Required work:
A single number is expected: the count of lines below where the word "cause" occurs.

[Saved data entries]
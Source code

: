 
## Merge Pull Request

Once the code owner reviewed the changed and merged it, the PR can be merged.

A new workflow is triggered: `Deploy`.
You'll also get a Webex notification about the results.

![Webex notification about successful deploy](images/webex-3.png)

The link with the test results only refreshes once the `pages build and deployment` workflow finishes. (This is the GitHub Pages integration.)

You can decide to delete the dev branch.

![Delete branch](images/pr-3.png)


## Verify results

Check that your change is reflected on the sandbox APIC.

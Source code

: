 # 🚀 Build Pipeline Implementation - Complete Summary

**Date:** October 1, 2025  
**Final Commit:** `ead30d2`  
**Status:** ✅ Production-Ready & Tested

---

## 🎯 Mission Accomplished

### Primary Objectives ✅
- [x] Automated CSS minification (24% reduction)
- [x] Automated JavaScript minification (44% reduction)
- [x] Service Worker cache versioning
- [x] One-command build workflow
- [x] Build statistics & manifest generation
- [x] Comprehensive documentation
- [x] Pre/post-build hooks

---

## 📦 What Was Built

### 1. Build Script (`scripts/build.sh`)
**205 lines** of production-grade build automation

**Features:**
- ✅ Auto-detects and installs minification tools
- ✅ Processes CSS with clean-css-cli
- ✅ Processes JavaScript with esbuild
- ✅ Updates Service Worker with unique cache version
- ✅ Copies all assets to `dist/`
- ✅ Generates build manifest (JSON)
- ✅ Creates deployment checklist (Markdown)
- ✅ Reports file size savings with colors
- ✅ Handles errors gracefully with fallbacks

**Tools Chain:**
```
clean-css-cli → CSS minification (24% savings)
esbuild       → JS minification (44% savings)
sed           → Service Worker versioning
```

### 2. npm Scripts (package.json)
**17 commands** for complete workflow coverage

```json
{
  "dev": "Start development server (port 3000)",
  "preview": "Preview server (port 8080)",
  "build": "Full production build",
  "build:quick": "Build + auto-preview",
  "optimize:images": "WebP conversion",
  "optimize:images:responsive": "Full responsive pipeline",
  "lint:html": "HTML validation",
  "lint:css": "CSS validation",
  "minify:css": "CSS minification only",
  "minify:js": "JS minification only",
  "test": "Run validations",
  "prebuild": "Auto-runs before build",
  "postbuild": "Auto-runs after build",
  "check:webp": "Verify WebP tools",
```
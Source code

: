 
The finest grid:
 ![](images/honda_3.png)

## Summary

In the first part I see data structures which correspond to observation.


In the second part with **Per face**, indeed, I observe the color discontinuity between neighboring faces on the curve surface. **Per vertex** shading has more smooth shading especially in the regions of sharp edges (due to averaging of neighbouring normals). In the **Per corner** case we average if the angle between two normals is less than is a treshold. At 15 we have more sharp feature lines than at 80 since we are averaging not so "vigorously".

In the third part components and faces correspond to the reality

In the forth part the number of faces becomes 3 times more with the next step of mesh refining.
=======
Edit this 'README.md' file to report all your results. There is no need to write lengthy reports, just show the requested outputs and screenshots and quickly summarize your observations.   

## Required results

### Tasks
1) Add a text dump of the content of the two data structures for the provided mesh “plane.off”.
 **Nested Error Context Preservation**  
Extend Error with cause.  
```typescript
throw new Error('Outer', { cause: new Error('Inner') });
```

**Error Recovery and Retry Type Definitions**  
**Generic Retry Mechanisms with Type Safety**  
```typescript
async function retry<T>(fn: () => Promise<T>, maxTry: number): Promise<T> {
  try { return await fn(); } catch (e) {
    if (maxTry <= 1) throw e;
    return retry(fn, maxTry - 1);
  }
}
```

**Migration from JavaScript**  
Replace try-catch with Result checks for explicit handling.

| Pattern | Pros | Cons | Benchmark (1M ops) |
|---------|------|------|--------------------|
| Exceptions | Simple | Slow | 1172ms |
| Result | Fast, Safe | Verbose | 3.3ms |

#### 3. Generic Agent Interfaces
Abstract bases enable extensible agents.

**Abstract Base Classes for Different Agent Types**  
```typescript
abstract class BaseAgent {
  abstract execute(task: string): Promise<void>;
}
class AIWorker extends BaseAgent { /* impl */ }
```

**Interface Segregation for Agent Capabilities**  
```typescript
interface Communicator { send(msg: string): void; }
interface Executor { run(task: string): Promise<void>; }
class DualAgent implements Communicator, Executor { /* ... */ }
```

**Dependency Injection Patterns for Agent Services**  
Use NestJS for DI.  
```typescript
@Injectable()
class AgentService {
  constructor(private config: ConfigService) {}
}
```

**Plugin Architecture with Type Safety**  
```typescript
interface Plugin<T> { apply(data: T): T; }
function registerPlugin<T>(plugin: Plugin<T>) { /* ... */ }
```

Solution to this exercise:
2